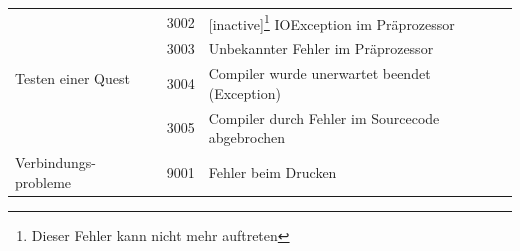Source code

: \begin{minipage}{14cm}
\begin{tabular}{l|l|l}
	\multirow{4}{15mm}{\begin{sideways}\parbox{25mm}{Testen einer Quest}\end{sideways}}&3002&[inactive]\footnote{Dieser Fehler kann nicht mehr auftreten} IOException im Präprozessor\\
	&3003&Unbekannter Fehler im Präprozessor\\
	&3004&Compiler wurde unerwartet beendet (Exception)\\
	&3005&Compiler durch Fehler im Sourcecode abgebrochen\\
	\hline
	\parbox{23mm}{Verbindungs- probleme}&9001&Fehler beim Drucken
\end{tabular}
\end{minipage}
----------------
EXERCISE
What is needed is every line of the data above, set down exactly but with the images left out.

YOUR SOLUTION
Source code

: \begin{minipage}{14cm}
\begin{tabular}{l|l|l}
	\multirow{4}{15mm}{\begin{sideways}\parbox{25mm}{Testen einer Quest}\end{sideways}}&3002&[inactive]\footnote{Dieser Fehler kann nicht mehr auftreten} IOException im Präprozessor\\
	&3003&Unbekannter Fehler im Präprozessor\\
	&3004&Compiler wurde unerwartet beendet (Exception)\\
	&3005&Compiler durch Fehler im Sourcecode abgebrochen\\
	\hline
	\parbox{23mm}{Verbindungs- probleme}&9001&Fehler beim Drucken
\end{tabular}
\end{minipage}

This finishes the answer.